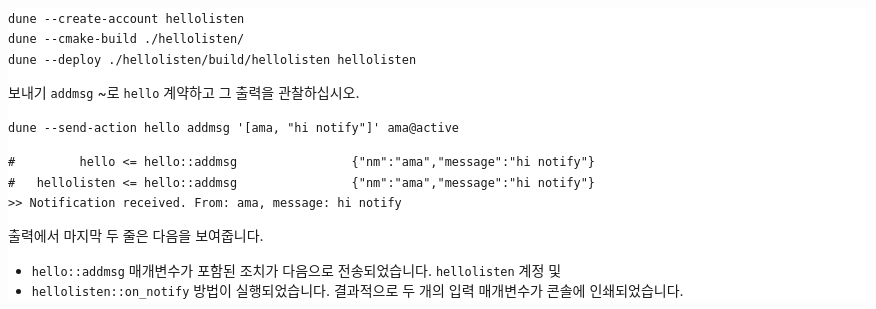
 ```shell
dune --create-account hellolisten
dune --cmake-build ./hellolisten/
dune --deploy ./hellolisten/build/hellolisten hellolisten
```

보내기 `addmsg` ~로 `hello` 계약하고 그 출력을 관찰하십시오.

```shell
dune --send-action hello addmsg '[ama, "hi notify"]' ama@active
```

```txt
#         hello <= hello::addmsg                {"nm":"ama","message":"hi notify"}
#   hellolisten <= hello::addmsg                {"nm":"ama","message":"hi notify"}
>> Notification received. From: ama, message: hi notify
```

출력에서 마지막 두 줄은 다음을 보여줍니다.

- `hello::addmsg` 매개변수가 포함된 조치가 다음으로 전송되었습니다. `hellolisten` 계정 및
- `hellolisten::on_notify` 방법이 실행되었습니다. 결과적으로 두 개의 입력 매개변수가 콘솔에 인쇄되었습니다.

TASK REQUIREMENTS:
Give back exactly the lines from the line holding "출력에서 마지막 두 줄은 다음을 보여줍니다." through the last line of the listing, including both.

WRITTEN SOLUTION:
출력에서 마지막 두 줄은 다음을 보여줍니다.

- `hello::addmsg` 매개변수가 포함된 조치가 다음으로 전송되었습니다. `hellolisten` 계정 및
- `hellolisten::on_notify` 방법이 실행되었습니다. 결과적으로 두 개의 입력 매개변수가 콘솔에 인쇄되었습니다.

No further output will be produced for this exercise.